**Exercise brief:** Lines in the entries below where the word "finite" shows up should each be copied.

[Dataset entries]
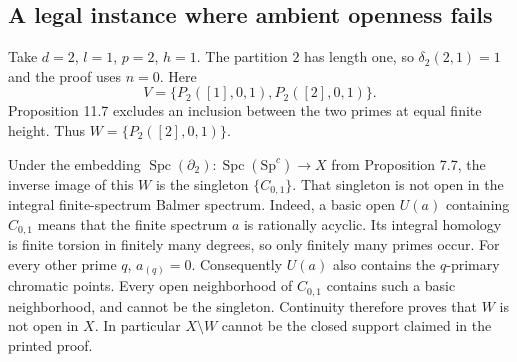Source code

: \documentclass[10pt]{article}
\begin{document}
\subsection*{A legal instance where ambient openness fails}
Take \(d=2\), \(l=1\), \(p=2\), \(h=1\). The partition \(2\) has length one, so \(\delta_2(2,1)=1\) and the proof uses \(n=0\). Here \[V=\{P_2([1],0,1),P_2([2],0,1)\}.\] Proposition 11.7 excludes an inclusion between the two primes at equal finite height. Thus \(W=\{P_2([2],0,1)\}\).\par
Under the embedding \(\operatorname{Spc}(\partial_2):\operatorname{Spc}(\mathrm{Sp}^c)\to X\) from Proposition 7.7, the inverse image of this \(W\) is the singleton \(\{C_{0,1}\}\). That singleton is not open in the integral finite-spectrum Balmer spectrum. Indeed, a basic open \(U(a)\) containing \(C_{0,1}\) means that the finite spectrum \(a\) is rationally acyclic. Its integral homology is finite torsion in finitely many degrees, so only finitely many primes occur. For every other prime \(q\), \(a_{(q)}=0\). Consequently \(U(a)\) also contains the \(q\)-primary chromatic points. Every open neighborhood of \(C_{0,1}\) contains such a basic neighborhood, and cannot be the singleton. Continuity therefore proves that \(W\) is not open in \(X\). In particular \(X\setminus W\) cannot be the closed support claimed in the printed proof.\par
\end{document}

**Task response:**
Take \(d=2\), \(l=1\), \(p=2\), \(h=1\). The partition \(2\) has length one, so \(\delta_2(2,1)=1\) and the proof uses \(n=0\). Here \[V=\{P_2([1],0,1),P_2([2],0,1)\}.\] Proposition 11.7 excludes an inclusion between the two primes at equal finite height. Thus \(W=\{P_2([2],0,1)\}\).\par
Under the embedding \(\operatorname{Spc}(\partial_2):\operatorname{Spc}(\mathrm{Sp}^c)\to X\) from Proposition 7.7, the inverse image of this \(W\) is the singleton \(\{C_{0,1}\}\). That singleton is not open in the integral finite-spectrum Balmer spectrum. Indeed, a basic open \(U(a)\) containing \(C_{0,1}\) means that the finite spectrum \(a\) is rationally acyclic. Its integral homology is finite torsion in finitely many degrees, so only finitely many primes occur. For every other prime \(q\), \(a_{(q)}=0\). Consequently \(U(a)\) also contains the \(q\)-primary chromatic points. Every open neighborhood of \(C_{0,1}\) contains such a basic neighborhood, and cannot be the singleton. Continuity therefore proves that \(W\) is not open in \(X\). In particular \(X\setminus W\) cannot be the closed support claimed in the printed proof.\par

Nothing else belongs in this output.